This is the equation:
f(x) = \begin{cases} 4/3(x+3)(x+1), & \text{$x$ < 0} \\ 4, & \text{0 $\le$ $x$ $\le$ 2} \\ -2x + 8 &\text{$x$ $\ge$ 3} \end{cases}
Let's just you get given graph of this equation and you're asked to find the equation. How would you know if the coordinate (0,4) belongs to the parabola or the linear function?
EDIT: And also does anyone have any strategies that I should be using while approaching question like this because these type of questions seem to be the ones I get wrong a lot.
EDIT 2: Does anyone know where I can challenging questions like this? because they're in my exam and I've pretty much done all the questions inside my textbook similar to this difficulty and the ones in practice exams but need more.
It does not matter. You can include (0, 4) in either interval.
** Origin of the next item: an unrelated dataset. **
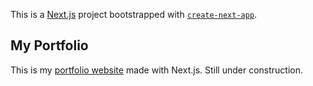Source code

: This is a [Next.js](https://nextjs.org/) project bootstrapped with [`create-next-app`](https://github.com/vercel/next.js/tree/canary/packages/create-next-app).

## My Portfolio  

This is my [portfolio website](https://.jyotirsai.com) made with Next.js. Still under construction.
The reason for this is fairly simple: A function is completely described by it's input (domain), and the output (range) for each value of the input. For example, if we define a function $$f(x) = \left\{\begin{aligned}&1&&; x= 1\\&1&&;x=-1\end{aligned}\right.$$ then it doesn't matter how we compute $f(x)$ as long as it behaves the same way. We can also write $$f(x) = 1 ; x=-1,1$$ or $$f(x) = x^2 ; x = -1,1.$$ All three of these definitions are equal. The function contains $(1, 1)$ and $(-1, 1)$ and is undefined everywhere else.
More directly applied to your problem, this means that you can put $(0, 4)$ with either the parabola or the linear function. Either way, the function evaluates to $4$ at $0$, and this is all that we care about. Both ways all inputs to the function provide the same output, and this is all that matters.